== Segment start ==

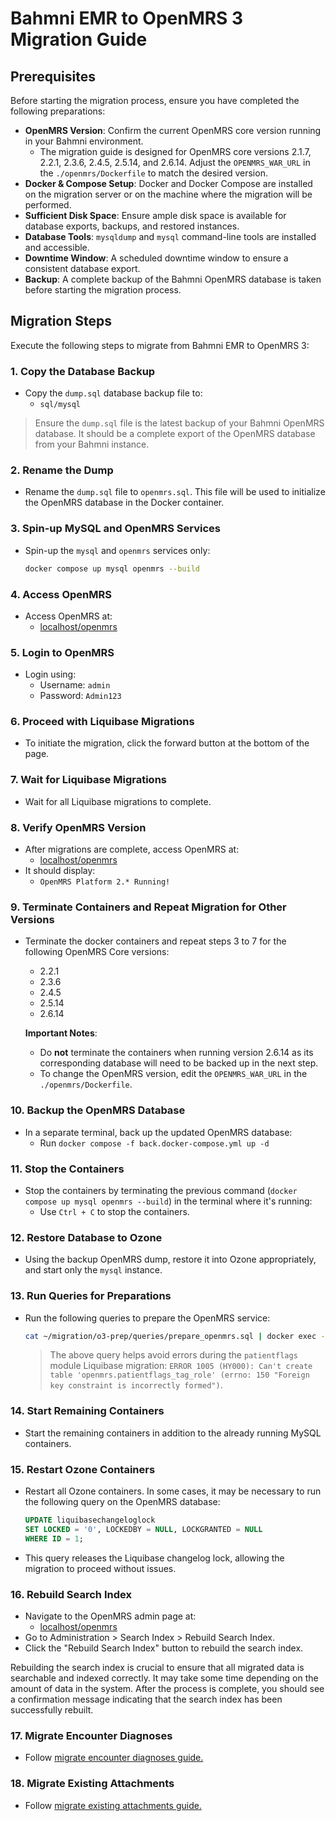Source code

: # Bahmni EMR to OpenMRS 3 Migration Guide

## Prerequisites

Before starting the migration process, ensure you have completed the following preparations:

- **OpenMRS Version**: Confirm the current OpenMRS core version running in your Bahmni environment. 
  - The migration guide is designed for OpenMRS core versions 2.1.7, 2.2.1, 2.3.6, 2.4.5, 2.5.14, and 2.6.14. Adjust the `OPENMRS_WAR_URL` in the `./openmrs/Dockerfile` to match the desired version.
- **Docker & Compose Setup**: Docker and Docker Compose are installed on the migration server or on the machine where the migration will be performed.
- **Sufficient Disk Space**: Ensure ample disk space is available for database exports, backups, and restored instances.
- **Database Tools**: `mysqldump` and `mysql` command-line tools are installed and accessible.
- **Downtime Window**: A scheduled downtime window to ensure a consistent database export.
- **Backup**: A complete backup of the Bahmni OpenMRS database is taken before starting the migration process.

## Migration Steps

Execute the following steps to migrate from Bahmni EMR to OpenMRS 3:

### 1. Copy the Database Backup
- Copy the `dump.sql` database backup file to:
    - `sql/mysql`

> Ensure the `dump.sql` file is the latest backup of your Bahmni OpenMRS database. 
> It should be a complete export of the OpenMRS database from your Bahmni instance.

### 2. Rename the Dump
- Rename the `dump.sql` file to `openmrs.sql`. This file will be used to initialize the OpenMRS database in the Docker container.

### 3. Spin-up MySQL and OpenMRS Services
- Spin-up the `mysql` and `openmrs` services only:
    ```bash
    docker compose up mysql openmrs --build
    ```

### 4. Access OpenMRS
- Access OpenMRS at:
    - [localhost/openmrs](http://localhost/openmrs)

### 5. Login to OpenMRS
- Login using:
    - Username: `admin`
    - Password: `Admin123`

### 6. Proceed with Liquibase Migrations
- To initiate the migration, click the forward button at the bottom of the page.

### 7. Wait for Liquibase Migrations
- Wait for all Liquibase migrations to complete.

### 8. Verify OpenMRS Version
- After migrations are complete, access OpenMRS at:
    - [localhost/openmrs](http://localhost/openmrs)
- It should display:
    - `OpenMRS Platform 2.* Running!`

### 9. Terminate Containers and Repeat Migration for Other Versions
- Terminate the docker containers and repeat steps 3 to 7 for the following OpenMRS Core versions:
    - 2.2.1
    - 2.3.6
    - 2.4.5
    - 2.5.14
    - 2.6.14

    **Important Notes**:
    - Do **not** terminate the containers when running version 2.6.14 as its corresponding database will need to be backed up in the next step.
    - To change the OpenMRS version, edit the `OPENMRS_WAR_URL` in the `./openmrs/Dockerfile`.

### 10. Backup the OpenMRS Database
- In a separate terminal, back up the updated OpenMRS database:
    - Run `docker compose -f back.docker-compose.yml up -d`

### 11. Stop the Containers
- Stop the containers by terminating the previous command (`docker compose up mysql openmrs --build`) in the terminal where it's running:
    - Use `Ctrl + C` to stop the containers.

### 12. Restore Database to Ozone
- Using the backup OpenMRS dump, restore it into Ozone appropriately, and start only the `mysql` instance.

### 13. Run Queries for Preparations
- Run the following queries to prepare the OpenMRS service:

    ```bash
    cat ~/migration/o3-prep/queries/prepare_openmrs.sql | docker exec -i oz-hsc-uat-mysql-1 mysql -uopenmrs -p<password> openmrs
    ```

    > The above query helps avoid errors during the `patientflags` module Liquibase migration:
    > `ERROR 1005 (HY000): Can't create table 'openmrs.patientflags_tag_role' (errno: 150 "Foreign key constraint is incorrectly formed")`.

### 14. Start Remaining Containers
- Start the remaining containers in addition to the already running MySQL containers.

### 15. Restart Ozone Containers
- Restart all Ozone containers. In some cases, it may be necessary to run the following query on the OpenMRS database:

    ```sql
    UPDATE liquibasechangeloglock 
    SET LOCKED = '0', LOCKEDBY = NULL, LOCKGRANTED = NULL 
    WHERE ID = 1;
    ```
- This query releases the Liquibase changelog lock, allowing the migration to proceed without issues.

### 16. Rebuild Search Index
- Navigate to the OpenMRS admin page at:
    - [localhost/openmrs](http://localhost/openmrs)
- Go to Administration > Search Index > Rebuild Search Index.
- Click the "Rebuild Search Index" button to rebuild the search index.

Rebuilding the search index is crucial to ensure that all migrated data is searchable and indexed correctly.
It may take some time depending on the amount of data in the system.
After the process is complete,
you should see a confirmation message indicating that the search index has been successfully rebuilt.

### 17. Migrate Encounter Diagnoses

- Follow [migrate encounter diagnoses guide.](docs/migrate-encounter-diagnoses.md)

### 18. Migrate Existing Attachments

- Follow [migrate existing attachments guide.](docs/migrate-existing-attachments.md)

== Segment end ==

INSTRUCTIONS FOR THE TASK: Every line above is to be given again exactly, apart from the pictures.

ANSWER FOR THE TASK:
Source code

: # Bahmni EMR to OpenMRS 3 Migration Guide

## Prerequisites

Before starting the migration process, ensure you have completed the following preparations:

- **OpenMRS Version**: Confirm the current OpenMRS core version running in your Bahmni environment. 
  - The migration guide is designed for OpenMRS core versions 2.1.7, 2.2.1, 2.3.6, 2.4.5, 2.5.14, and 2.6.14. Adjust the `OPENMRS_WAR_URL` in the `./openmrs/Dockerfile` to match the desired version.
- **Docker & Compose Setup**: Docker and Docker Compose are installed on the migration server or on the machine where the migration will be performed.
- **Sufficient Disk Space**: Ensure ample disk space is available for database exports, backups, and restored instances.
- **Database Tools**: `mysqldump` and `mysql` command-line tools are installed and accessible.
- **Downtime Window**: A scheduled downtime window to ensure a consistent database export.
- **Backup**: A complete backup of the Bahmni OpenMRS database is taken before starting the migration process.

## Migration Steps

Execute the following steps to migrate from Bahmni EMR to OpenMRS 3:

### 1. Copy the Database Backup
- Copy the `dump.sql` database backup file to:
    - `sql/mysql`

> Ensure the `dump.sql` file is the latest backup of your Bahmni OpenMRS database. 
> It should be a complete export of the OpenMRS database from your Bahmni instance.

### 2. Rename the Dump
- Rename the `dump.sql` file to `openmrs.sql`. This file will be used to initialize the OpenMRS database in the Docker container.

### 3. Spin-up MySQL and OpenMRS Services
- Spin-up the `mysql` and `openmrs` services only:
    ```bash
    docker compose up mysql openmrs --build
    ```

### 4. Access OpenMRS
- Access OpenMRS at:
    - [localhost/openmrs](http://localhost/openmrs)

### 5. Login to OpenMRS
- Login using:
    - Username: `admin`
    - Password: `Admin123`

### 6. Proceed with Liquibase Migrations
- To initiate the migration, click the forward button at the bottom of the page.

### 7. Wait for Liquibase Migrations
- Wait for all Liquibase migrations to complete.

### 8. Verify OpenMRS Version
- After migrations are complete, access OpenMRS at:
    - [localhost/openmrs](http://localhost/openmrs)
- It should display:
    - `OpenMRS Platform 2.* Running!`

### 9. Terminate Containers and Repeat Migration for Other Versions
- Terminate the docker containers and repeat steps 3 to 7 for the following OpenMRS Core versions:
    - 2.2.1
    - 2.3.6
    - 2.4.5
    - 2.5.14
    - 2.6.14

    **Important Notes**:
    - Do **not** terminate the containers when running version 2.6.14 as its corresponding database will need to be backed up in the next step.
    - To change the OpenMRS version, edit the `OPENMRS_WAR_URL` in the `./openmrs/Dockerfile`.

### 10. Backup the OpenMRS Database
- In a separate terminal, back up the updated OpenMRS database:
    - Run `docker compose -f back.docker-compose.yml up -d`

### 11. Stop the Containers
- Stop the containers by terminating the previous command (`docker compose up mysql openmrs --build`) in the terminal where it's running:
    - Use `Ctrl + C` to stop the containers.

### 12. Restore Database to Ozone
- Using the backup OpenMRS dump, restore it into Ozone appropriately, and start only the `mysql` instance.

### 13. Run Queries for Preparations
- Run the following queries to prepare the OpenMRS service:

    ```bash
    cat ~/migration/o3-prep/queries/prepare_openmrs.sql | docker exec -i oz-hsc-uat-mysql-1 mysql -uopenmrs -p<password> openmrs
    ```

    > The above query helps avoid errors during the `patientflags` module Liquibase migration:
    > `ERROR 1005 (HY000): Can't create table 'openmrs.patientflags_tag_role' (errno: 150 "Foreign key constraint is incorrectly formed")`.

### 14. Start Remaining Containers
- Start the remaining containers in addition to the already running MySQL containers.

### 15. Restart Ozone Containers
- Restart all Ozone containers. In some cases, it may be necessary to run the following query on the OpenMRS database:

    ```sql
    UPDATE liquibasechangeloglock 
    SET LOCKED = '0', LOCKEDBY = NULL, LOCKGRANTED = NULL 
    WHERE ID = 1;
    ```
- This query releases the Liquibase changelog lock, allowing the migration to proceed without issues.

### 16. Rebuild Search Index
- Navigate to the OpenMRS admin page at:
    - [localhost/openmrs](http://localhost/openmrs)
- Go to Administration > Search Index > Rebuild Search Index.
- Click the "Rebuild Search Index" button to rebuild the search index.

Rebuilding the search index is crucial to ensure that all migrated data is searchable and indexed correctly.
It may take some time depending on the amount of data in the system.
After the process is complete,
you should see a confirmation message indicating that the search index has been successfully rebuilt.

### 17. Migrate Encounter Diagnoses

- Follow [migrate encounter diagnoses guide.](docs/migrate-encounter-diagnoses.md)

### 18. Migrate Existing Attachments

- Follow [migrate existing attachments guide.](docs/migrate-existing-attachments.md)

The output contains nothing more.